Practice, Practice, Practice

I saw a post today where someone was going through a very emotional experience and wondered “how the limbs of yoga could help them now?”

I will use an analogy.

Soldiers don’t wait for the battle to start preparing for it. They train beforehand so that, when they are in battle, their responses become automatic and they know what to do.

We also train our bodies and minds to respond a certain way to certain situations. For most people, this training is done unconsciously.  As they go through situations in life, they form habits and act on those habits.

The practice of yoga is the CONSCIOUS act of reprogramming ourselves to respond to life in positive, life affirming ways.  Once this programming is solid, we are able to explore the higher limbs of yoga. Eventually,we get rid of the programming all together and just are yoga.

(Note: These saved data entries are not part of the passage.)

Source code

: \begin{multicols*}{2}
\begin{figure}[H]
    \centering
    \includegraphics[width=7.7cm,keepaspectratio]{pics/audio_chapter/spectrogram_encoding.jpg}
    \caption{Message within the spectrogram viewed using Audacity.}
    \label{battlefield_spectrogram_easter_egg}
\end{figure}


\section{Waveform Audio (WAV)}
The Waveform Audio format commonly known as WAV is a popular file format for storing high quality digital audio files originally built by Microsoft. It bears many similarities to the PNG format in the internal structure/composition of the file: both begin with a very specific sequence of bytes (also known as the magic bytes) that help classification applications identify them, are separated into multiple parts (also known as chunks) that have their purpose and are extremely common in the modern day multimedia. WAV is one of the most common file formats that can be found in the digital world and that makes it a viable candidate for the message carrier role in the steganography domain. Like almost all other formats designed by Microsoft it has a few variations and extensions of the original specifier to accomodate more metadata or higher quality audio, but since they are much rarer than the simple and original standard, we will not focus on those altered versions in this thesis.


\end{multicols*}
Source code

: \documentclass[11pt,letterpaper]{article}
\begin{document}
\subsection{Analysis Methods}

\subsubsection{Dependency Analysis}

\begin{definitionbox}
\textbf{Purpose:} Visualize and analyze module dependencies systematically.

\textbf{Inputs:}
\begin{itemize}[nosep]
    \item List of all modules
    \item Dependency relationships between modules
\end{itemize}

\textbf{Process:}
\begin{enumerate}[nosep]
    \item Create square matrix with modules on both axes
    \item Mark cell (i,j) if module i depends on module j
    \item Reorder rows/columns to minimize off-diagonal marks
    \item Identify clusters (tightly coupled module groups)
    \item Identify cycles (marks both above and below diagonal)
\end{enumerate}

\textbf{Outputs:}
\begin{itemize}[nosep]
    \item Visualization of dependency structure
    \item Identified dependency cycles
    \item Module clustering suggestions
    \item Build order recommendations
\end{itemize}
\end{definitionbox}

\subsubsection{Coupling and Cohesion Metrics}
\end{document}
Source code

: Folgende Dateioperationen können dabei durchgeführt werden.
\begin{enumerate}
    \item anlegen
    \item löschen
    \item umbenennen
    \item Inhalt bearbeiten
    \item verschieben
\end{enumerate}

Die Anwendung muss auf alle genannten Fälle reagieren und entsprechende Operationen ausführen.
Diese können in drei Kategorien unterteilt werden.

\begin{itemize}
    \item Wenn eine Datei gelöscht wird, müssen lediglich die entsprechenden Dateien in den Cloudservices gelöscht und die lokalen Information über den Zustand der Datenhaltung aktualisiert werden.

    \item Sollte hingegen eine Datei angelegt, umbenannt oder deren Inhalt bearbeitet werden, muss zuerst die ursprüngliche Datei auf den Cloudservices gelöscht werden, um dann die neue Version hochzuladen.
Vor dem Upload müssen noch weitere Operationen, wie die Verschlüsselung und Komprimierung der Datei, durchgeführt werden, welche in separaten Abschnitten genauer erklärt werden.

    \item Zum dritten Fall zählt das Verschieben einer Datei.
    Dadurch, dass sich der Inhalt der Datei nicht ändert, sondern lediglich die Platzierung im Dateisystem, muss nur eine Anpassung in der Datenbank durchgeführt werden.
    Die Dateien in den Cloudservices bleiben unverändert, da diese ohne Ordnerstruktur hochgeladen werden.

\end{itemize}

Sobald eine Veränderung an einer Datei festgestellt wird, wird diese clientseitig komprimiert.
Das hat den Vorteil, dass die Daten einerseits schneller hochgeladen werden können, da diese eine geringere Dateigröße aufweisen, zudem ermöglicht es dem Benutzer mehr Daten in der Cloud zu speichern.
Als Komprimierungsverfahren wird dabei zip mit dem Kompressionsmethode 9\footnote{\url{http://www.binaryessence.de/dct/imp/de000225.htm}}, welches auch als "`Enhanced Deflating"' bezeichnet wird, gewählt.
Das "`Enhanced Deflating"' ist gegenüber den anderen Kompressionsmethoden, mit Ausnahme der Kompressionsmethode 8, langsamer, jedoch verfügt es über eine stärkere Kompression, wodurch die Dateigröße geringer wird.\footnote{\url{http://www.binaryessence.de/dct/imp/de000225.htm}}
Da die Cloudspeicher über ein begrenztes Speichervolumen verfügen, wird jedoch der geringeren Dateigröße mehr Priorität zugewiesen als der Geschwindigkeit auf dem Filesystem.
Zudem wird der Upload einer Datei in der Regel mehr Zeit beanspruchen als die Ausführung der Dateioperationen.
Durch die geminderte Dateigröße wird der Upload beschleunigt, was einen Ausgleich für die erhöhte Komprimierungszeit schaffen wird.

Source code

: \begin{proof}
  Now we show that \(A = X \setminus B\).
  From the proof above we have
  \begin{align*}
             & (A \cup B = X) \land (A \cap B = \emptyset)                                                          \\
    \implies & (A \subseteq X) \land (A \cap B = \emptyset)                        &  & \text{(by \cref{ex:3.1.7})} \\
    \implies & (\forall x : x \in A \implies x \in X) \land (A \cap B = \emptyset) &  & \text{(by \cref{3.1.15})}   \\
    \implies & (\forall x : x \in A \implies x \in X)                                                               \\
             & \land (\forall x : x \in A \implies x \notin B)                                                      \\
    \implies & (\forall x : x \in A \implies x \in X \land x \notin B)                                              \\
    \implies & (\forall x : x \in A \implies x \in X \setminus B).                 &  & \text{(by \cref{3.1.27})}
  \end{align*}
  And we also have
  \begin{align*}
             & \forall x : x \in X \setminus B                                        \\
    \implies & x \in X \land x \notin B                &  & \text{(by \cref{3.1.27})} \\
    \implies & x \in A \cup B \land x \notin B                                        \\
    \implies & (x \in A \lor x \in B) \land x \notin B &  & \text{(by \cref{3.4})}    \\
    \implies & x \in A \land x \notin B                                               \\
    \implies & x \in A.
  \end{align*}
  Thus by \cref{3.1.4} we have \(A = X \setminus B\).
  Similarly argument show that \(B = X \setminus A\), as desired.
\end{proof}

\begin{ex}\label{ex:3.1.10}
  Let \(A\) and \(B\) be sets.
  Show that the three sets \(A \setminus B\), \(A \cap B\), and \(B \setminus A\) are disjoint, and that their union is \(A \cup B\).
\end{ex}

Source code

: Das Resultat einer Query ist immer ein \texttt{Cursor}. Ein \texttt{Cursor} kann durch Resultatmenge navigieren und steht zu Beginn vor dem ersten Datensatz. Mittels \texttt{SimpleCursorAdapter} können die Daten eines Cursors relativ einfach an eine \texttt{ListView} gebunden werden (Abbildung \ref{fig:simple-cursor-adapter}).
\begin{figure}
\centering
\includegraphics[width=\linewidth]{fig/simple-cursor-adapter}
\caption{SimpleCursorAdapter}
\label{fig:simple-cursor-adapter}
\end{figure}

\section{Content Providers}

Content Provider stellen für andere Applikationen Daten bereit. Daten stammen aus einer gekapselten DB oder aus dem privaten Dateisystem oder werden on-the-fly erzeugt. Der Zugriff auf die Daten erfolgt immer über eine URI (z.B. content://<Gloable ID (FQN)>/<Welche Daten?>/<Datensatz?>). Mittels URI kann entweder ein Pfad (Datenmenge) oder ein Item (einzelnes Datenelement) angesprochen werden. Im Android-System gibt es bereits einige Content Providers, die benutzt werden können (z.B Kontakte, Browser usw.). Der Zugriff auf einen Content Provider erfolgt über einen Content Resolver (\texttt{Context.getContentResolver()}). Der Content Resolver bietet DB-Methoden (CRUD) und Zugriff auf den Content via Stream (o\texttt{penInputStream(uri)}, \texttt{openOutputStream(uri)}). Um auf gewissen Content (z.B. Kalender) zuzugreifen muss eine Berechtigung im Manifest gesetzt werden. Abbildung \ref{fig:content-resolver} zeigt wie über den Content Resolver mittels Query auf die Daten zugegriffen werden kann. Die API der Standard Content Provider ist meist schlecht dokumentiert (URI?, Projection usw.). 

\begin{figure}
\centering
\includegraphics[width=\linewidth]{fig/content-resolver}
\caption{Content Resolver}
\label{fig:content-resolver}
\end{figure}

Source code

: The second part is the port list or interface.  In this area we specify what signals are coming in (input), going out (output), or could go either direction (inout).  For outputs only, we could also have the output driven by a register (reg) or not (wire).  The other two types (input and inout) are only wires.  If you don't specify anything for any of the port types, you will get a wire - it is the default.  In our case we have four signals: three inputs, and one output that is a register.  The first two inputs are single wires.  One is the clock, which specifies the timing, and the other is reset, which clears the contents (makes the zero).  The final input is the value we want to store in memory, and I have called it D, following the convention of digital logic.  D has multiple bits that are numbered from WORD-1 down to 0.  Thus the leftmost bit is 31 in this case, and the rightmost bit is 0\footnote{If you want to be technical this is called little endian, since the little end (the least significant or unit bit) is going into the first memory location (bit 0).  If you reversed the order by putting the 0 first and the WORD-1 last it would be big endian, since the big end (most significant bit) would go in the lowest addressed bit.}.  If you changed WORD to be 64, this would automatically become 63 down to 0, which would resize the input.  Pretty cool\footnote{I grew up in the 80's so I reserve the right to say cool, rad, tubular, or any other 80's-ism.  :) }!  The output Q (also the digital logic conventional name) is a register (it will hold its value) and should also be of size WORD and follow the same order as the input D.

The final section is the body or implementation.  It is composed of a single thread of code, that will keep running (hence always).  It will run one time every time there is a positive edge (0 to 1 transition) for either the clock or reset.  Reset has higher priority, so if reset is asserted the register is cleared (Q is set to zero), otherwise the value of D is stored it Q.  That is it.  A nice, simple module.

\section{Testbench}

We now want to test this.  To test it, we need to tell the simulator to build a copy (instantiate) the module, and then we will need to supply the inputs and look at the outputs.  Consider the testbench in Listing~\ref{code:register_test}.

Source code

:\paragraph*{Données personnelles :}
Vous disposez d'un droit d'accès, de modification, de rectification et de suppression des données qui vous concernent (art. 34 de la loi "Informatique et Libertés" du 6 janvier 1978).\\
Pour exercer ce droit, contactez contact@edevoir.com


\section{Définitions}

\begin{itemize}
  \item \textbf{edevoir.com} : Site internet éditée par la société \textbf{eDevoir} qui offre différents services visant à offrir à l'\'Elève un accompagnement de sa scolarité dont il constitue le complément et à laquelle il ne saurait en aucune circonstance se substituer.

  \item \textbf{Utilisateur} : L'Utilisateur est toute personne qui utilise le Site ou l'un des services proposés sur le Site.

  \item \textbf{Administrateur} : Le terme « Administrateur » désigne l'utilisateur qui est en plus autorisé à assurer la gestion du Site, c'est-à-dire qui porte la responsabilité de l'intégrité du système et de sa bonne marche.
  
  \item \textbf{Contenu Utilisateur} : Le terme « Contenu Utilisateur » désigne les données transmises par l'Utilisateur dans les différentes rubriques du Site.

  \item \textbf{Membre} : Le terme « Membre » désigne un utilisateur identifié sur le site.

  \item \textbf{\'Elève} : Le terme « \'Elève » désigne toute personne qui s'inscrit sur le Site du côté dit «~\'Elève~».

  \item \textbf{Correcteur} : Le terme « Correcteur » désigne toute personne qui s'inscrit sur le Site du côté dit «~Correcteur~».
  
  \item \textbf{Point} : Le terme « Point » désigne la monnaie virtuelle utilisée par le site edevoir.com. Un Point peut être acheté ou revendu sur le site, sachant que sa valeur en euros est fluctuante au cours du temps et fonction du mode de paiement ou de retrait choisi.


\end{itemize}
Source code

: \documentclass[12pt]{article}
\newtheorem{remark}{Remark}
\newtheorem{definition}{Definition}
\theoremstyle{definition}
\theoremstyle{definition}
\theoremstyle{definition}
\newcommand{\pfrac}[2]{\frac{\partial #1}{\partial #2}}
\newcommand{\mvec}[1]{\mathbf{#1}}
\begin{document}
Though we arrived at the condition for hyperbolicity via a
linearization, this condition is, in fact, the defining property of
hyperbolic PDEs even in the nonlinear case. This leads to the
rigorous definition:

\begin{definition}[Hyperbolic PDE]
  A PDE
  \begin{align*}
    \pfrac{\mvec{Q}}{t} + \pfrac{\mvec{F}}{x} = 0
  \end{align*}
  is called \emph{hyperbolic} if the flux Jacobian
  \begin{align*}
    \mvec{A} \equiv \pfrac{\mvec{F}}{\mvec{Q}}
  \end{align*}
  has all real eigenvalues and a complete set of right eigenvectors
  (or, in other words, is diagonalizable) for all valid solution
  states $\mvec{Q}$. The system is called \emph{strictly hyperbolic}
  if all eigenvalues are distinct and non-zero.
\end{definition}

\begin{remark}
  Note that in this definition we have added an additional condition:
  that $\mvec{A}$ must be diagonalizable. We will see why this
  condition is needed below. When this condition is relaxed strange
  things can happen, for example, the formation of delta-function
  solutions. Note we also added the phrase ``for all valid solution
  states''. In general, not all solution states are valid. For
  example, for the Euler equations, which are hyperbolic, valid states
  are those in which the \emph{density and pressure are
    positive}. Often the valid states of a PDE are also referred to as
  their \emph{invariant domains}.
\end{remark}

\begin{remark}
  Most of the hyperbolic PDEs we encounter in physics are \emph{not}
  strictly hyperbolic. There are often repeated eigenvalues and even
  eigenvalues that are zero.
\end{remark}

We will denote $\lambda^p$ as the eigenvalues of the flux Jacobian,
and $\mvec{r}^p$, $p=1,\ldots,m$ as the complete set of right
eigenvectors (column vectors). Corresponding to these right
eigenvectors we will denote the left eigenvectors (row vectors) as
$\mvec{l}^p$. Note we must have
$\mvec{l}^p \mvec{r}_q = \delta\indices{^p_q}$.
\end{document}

If you want to be prepared to respond to the hardships of life in positive ways, you have to practice it NOW.  When you are under stress, your mind usually defaults to the easiest response that gives it release. It is going to default to your most frequent response. Your dominate response. Your practiced response.

This is why it is important to use your yoga practice as a training ground for dealing with and overcoming negative responses, emotions, stories and habits.  That way, when it happens off the mat, you have a trained response that your mind uses as a default. For instance, if you feel anger come up due to being “stuck” on a pose, you can work through that anger and train your mind to have a more compassionate response.  Than when you get angry off the mat, your mind will default to the compassionate response you have cultivated day in and day out on your mat.

This is why the yogis told us to practice everyday. Not so we can do Karandavasana. Not so we can Handstand. Not so we can float. We practice everyday so that we discipline our mind and body for life and the higher limbs of yoga.

Patanjali lists 4 characteristics of a perfect asana:

Steady

Comfortable

We can meditate on the infinite while doing it

We are not effected by the play of positive and negative

If we develop these characteristics, nothing in life can knock us from our center.  To be clear, Patanjali is not saying find easy poses that allow you to do this without effort.  We need to be able to do this in any seat we take. Taking an asana, that challenges us, is a better training ground then choosing one that comes easy to us.

Also be clear that this does not mean that the yogi does not have feelings or reactions.  They just know how to find sukha in the midst of life’s trails and tribulations. They understand that, “this too shall pass.”   Yogis describes sukha as having the spokes of a wheel being harmoniously placed around the center.  When this happens, the ride is smooth. Lets use this analogy with a modern day tire.  When you have good tires, designed for the terrain you are traveling through, even though you can feel the bumps, the water, the rocks, or the snow, you travel over them with no problem.  You know your tires can handle it and you are confident that you will get home safely. However, if your tires are not sukha, if they are threadbare or not designed for your terrain, you might hydroplane, get a flat, or get stuck in mud and snow. Your journey is stalled.  Your car looses its center. You cannot continue on. You may even crash resulting in your car falling completely apart. Because the Yogi has disciplined his mind, he knows the right response for the terrain of his life. He can feel the bumps and not be stopped by them. She will not crash. She will not fall apart.

When emotionally charged, it is best to reach for the nearest positive good feeling thought or activity you can. Crying it out, talking to a friend, watching a funny movie, or taking an asana class would probably be more effective then trying to reach samadhi at that moment. Just do something that allows you to get yourself moving in the right direction again.  Get on your mat everyday without any expectations. Allow the emotions to be with you as you watch your breath. Once you have practiced yourself back into a comfortable, steady place, where you can meditate on the infinite and you are no longer distracted by your emotions, maybe then samadhi.